- [Exercise inputs]:
*** Block opens ***

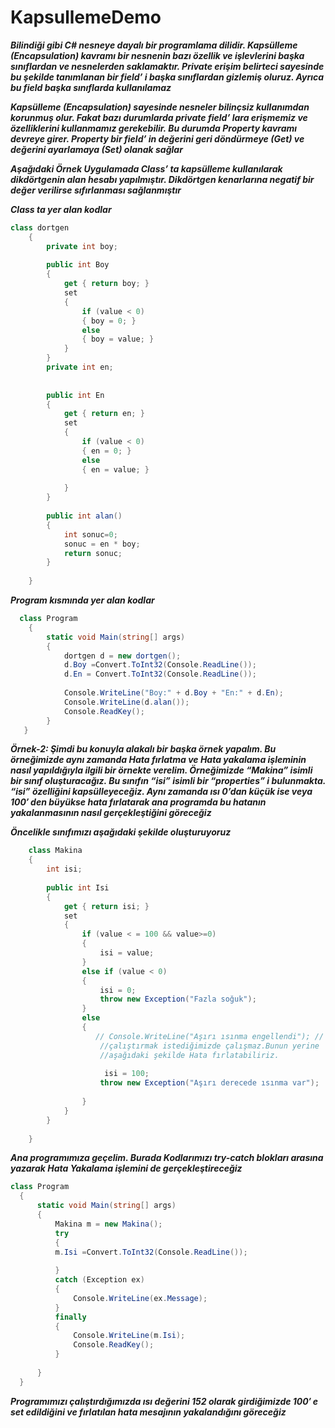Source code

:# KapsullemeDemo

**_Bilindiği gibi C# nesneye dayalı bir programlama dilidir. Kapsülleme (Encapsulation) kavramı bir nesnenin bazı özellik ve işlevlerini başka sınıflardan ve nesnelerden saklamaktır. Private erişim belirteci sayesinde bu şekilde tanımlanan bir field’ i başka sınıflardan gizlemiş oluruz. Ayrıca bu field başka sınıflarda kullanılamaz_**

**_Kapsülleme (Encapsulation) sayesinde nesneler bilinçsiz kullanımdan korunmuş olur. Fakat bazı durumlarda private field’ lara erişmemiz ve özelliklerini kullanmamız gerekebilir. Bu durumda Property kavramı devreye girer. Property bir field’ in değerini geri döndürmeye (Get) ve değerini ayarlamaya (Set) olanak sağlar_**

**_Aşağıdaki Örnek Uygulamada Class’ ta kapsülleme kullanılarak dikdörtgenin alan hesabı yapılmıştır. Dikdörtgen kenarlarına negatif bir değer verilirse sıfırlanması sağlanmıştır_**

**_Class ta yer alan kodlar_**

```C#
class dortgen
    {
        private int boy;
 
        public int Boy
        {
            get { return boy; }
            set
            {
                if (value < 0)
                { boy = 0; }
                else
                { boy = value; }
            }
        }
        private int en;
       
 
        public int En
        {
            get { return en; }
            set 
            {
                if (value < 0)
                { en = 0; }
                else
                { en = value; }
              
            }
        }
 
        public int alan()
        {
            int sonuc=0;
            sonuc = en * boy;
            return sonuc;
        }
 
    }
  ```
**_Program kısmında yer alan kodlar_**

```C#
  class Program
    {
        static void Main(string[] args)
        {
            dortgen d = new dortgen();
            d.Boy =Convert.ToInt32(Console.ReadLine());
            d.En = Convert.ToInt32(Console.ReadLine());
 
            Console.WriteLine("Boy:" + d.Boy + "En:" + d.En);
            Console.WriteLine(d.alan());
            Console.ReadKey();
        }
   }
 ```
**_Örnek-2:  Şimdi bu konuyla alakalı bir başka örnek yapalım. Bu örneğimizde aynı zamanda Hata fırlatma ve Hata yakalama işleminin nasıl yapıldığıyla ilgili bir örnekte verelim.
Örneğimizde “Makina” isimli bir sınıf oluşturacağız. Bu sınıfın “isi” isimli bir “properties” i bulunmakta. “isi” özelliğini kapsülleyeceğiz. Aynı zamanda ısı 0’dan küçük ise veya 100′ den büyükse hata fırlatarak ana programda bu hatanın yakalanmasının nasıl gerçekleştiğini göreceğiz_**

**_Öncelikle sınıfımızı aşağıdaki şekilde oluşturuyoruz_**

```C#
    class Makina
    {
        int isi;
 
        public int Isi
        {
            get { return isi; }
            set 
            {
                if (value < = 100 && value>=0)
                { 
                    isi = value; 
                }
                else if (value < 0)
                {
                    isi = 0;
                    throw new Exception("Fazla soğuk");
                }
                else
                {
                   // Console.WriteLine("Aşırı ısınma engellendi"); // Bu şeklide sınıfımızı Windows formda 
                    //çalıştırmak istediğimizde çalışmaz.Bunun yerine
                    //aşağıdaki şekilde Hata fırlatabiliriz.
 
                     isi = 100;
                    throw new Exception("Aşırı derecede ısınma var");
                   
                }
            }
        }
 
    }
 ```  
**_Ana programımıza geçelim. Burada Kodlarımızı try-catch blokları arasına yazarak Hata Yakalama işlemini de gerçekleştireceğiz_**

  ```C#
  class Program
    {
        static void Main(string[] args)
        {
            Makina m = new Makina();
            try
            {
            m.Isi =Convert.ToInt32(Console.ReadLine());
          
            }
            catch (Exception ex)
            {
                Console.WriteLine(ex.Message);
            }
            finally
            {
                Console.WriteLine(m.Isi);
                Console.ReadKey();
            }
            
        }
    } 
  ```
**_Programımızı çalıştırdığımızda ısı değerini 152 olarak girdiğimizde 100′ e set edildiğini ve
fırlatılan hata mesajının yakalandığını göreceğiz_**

*** Block closes ***
*** Block opens ***

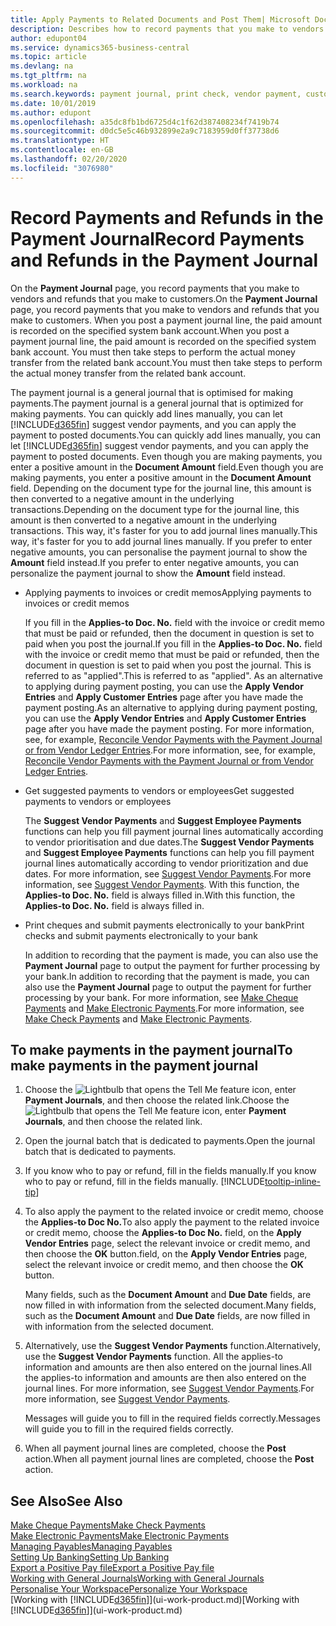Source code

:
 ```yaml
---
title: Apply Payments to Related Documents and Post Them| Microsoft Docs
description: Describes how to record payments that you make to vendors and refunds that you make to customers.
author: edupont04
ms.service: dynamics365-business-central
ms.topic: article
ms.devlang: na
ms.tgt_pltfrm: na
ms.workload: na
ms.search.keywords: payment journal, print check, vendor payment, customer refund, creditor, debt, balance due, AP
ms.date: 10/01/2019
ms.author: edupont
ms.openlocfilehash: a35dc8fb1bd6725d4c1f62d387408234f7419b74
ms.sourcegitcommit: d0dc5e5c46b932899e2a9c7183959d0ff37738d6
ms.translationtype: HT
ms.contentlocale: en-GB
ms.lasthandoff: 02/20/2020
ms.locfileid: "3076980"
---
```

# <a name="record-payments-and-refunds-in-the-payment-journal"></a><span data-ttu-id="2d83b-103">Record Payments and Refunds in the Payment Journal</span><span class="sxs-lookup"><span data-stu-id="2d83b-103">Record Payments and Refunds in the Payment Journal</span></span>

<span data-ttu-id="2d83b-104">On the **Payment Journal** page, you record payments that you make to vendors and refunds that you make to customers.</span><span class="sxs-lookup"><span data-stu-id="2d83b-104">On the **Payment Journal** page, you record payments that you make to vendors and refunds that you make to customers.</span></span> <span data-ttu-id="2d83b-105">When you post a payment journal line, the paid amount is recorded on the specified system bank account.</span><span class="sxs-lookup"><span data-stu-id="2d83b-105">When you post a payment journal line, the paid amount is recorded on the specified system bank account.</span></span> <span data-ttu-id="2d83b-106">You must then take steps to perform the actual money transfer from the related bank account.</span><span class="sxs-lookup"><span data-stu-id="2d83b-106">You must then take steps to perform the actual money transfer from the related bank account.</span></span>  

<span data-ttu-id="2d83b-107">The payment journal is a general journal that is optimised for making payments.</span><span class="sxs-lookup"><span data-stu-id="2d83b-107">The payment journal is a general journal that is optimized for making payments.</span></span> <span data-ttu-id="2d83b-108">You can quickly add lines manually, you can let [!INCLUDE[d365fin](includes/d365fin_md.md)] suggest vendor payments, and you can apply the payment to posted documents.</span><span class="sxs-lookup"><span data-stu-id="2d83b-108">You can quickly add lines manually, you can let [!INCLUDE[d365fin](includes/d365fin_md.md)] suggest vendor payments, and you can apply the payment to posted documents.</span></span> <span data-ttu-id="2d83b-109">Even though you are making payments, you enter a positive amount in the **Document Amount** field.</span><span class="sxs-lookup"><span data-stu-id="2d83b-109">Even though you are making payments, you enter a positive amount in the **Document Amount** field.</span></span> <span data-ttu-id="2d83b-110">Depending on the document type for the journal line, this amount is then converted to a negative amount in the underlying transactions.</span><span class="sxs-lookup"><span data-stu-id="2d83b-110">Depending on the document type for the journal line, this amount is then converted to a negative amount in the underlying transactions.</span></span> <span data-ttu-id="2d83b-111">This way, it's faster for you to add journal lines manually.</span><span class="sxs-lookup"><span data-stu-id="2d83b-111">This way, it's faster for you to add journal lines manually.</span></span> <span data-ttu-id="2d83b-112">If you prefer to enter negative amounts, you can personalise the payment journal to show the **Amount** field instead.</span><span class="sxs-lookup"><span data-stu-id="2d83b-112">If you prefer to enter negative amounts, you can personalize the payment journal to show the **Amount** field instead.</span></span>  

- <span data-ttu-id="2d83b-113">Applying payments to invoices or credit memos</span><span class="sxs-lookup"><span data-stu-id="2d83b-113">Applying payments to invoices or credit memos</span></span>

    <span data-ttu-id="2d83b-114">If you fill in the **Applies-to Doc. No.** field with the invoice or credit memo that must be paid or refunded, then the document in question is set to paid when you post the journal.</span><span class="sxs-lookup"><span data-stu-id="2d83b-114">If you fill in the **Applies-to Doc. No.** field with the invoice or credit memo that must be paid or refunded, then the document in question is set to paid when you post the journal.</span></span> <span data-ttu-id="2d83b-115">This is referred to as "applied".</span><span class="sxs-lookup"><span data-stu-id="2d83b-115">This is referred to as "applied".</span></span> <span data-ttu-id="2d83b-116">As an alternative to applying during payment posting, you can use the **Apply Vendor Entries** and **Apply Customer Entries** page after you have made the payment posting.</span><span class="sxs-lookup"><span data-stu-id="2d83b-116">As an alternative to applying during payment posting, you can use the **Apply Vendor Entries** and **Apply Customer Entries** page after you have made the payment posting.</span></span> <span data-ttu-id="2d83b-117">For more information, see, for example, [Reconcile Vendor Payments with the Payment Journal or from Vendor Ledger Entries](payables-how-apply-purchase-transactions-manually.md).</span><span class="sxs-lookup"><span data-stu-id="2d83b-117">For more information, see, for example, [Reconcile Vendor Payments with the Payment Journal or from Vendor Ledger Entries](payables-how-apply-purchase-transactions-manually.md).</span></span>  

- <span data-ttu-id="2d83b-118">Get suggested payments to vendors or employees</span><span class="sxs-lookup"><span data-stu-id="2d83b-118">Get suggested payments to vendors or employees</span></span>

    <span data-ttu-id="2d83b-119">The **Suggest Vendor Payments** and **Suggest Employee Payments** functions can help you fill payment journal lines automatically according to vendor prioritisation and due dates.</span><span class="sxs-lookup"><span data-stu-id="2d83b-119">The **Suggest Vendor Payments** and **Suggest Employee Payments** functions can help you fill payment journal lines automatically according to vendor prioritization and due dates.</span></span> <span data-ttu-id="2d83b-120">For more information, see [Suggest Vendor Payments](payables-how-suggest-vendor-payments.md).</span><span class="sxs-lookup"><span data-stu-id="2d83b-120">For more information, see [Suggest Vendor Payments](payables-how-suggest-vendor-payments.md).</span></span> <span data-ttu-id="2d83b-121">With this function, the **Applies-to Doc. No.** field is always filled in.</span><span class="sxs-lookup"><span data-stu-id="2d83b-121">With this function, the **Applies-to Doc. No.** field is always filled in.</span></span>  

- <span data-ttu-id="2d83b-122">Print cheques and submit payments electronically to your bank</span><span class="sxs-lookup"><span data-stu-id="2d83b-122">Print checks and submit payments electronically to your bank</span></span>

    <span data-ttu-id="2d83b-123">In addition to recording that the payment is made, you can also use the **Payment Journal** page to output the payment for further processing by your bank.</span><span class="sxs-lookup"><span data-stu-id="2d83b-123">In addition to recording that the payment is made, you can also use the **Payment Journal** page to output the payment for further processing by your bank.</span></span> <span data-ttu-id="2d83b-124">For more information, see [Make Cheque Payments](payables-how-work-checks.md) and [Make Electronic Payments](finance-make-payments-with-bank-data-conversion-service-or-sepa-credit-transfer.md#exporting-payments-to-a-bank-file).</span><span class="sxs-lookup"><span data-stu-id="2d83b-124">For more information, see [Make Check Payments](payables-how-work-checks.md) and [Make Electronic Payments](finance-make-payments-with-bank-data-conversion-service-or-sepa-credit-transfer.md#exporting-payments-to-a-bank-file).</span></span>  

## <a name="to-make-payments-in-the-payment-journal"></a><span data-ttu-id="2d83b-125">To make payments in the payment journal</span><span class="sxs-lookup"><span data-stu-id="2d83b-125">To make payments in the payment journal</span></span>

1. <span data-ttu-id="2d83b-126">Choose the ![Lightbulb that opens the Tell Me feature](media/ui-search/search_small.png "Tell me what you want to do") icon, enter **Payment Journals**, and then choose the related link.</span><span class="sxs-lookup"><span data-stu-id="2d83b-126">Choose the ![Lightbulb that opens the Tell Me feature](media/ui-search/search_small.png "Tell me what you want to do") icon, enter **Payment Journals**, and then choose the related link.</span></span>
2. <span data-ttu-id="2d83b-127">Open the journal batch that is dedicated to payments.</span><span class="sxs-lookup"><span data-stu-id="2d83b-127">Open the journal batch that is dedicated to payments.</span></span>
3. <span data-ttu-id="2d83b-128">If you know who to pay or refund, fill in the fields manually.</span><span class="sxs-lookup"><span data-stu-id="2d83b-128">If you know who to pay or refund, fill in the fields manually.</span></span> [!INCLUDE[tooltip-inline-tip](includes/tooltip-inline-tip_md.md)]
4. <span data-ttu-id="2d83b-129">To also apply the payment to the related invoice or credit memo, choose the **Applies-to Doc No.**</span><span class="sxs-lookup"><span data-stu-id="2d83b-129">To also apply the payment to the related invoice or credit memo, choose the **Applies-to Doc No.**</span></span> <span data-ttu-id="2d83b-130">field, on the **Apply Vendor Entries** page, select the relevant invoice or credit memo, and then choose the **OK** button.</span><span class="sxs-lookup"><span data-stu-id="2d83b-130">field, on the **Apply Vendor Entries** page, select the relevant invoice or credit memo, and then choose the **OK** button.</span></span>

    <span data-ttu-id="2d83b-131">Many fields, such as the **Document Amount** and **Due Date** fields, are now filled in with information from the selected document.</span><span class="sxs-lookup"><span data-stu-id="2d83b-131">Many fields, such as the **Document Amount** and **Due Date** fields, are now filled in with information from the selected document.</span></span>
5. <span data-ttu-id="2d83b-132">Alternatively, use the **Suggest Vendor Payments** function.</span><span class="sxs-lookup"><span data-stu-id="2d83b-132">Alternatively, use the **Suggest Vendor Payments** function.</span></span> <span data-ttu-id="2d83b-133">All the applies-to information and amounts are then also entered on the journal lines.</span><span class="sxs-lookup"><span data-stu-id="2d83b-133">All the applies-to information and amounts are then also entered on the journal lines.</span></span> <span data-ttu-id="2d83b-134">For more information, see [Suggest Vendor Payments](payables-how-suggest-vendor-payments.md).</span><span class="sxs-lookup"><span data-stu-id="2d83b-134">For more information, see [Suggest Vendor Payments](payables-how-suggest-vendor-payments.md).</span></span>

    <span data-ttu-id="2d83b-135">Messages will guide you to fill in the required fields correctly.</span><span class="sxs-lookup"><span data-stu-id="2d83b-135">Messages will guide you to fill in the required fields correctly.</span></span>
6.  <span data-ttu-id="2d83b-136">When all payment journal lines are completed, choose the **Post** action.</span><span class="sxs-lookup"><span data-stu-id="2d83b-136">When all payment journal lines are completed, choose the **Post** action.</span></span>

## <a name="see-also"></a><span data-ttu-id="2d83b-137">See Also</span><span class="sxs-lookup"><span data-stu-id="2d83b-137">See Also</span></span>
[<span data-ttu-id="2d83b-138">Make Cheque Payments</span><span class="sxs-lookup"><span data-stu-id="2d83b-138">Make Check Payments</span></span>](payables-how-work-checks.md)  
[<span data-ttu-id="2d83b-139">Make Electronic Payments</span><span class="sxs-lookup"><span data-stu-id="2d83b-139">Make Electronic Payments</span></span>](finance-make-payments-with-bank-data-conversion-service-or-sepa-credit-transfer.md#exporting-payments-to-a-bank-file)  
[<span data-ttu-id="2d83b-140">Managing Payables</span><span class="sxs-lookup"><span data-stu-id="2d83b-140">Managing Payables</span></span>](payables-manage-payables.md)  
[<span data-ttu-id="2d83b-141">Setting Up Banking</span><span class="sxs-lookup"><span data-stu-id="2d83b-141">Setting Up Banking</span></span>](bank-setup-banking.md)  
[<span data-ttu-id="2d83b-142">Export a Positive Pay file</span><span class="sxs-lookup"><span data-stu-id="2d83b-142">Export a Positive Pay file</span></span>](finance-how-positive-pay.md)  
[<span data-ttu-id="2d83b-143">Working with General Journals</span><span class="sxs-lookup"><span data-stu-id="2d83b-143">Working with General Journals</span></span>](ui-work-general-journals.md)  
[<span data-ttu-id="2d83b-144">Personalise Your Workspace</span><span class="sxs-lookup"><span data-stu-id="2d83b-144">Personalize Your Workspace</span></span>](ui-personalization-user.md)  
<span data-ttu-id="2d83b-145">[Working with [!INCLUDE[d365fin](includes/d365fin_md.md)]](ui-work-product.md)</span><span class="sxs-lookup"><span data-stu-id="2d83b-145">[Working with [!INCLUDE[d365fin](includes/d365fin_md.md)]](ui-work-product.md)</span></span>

*** Block closes ***

- [What is required]: Every line above from the line with "the fields manually.</span><span" to the line with "the selected document.</span></span>", both included, must be reproduced exactly, and no other line may appear.

- [Finished task]:
3. <span data-ttu-id="2d83b-128">If you know who to pay or refund, fill in the fields manually.</span><span class="sxs-lookup"><span data-stu-id="2d83b-128">If you know who to pay or refund, fill in the fields manually.</span></span> [!INCLUDE[tooltip-inline-tip](includes/tooltip-inline-tip_md.md)]
4. <span data-ttu-id="2d83b-129">To also apply the payment to the related invoice or credit memo, choose the **Applies-to Doc No.**</span><span class="sxs-lookup"><span data-stu-id="2d83b-129">To also apply the payment to the related invoice or credit memo, choose the **Applies-to Doc No.**</span></span> <span data-ttu-id="2d83b-130">field, on the **Apply Vendor Entries** page, select the relevant invoice or credit memo, and then choose the **OK** button.</span><span class="sxs-lookup"><span data-stu-id="2d83b-130">field, on the **Apply Vendor Entries** page, select the relevant invoice or credit memo, and then choose the **OK** button.</span></span>

    <span data-ttu-id="2d83b-131">Many fields, such as the **Document Amount** and **Due Date** fields, are now filled in with information from the selected document.</span><span class="sxs-lookup"><span data-stu-id="2d83b-131">Many fields, such as the **Document Amount** and **Due Date** fields, are now filled in with information from the selected document.</span></span>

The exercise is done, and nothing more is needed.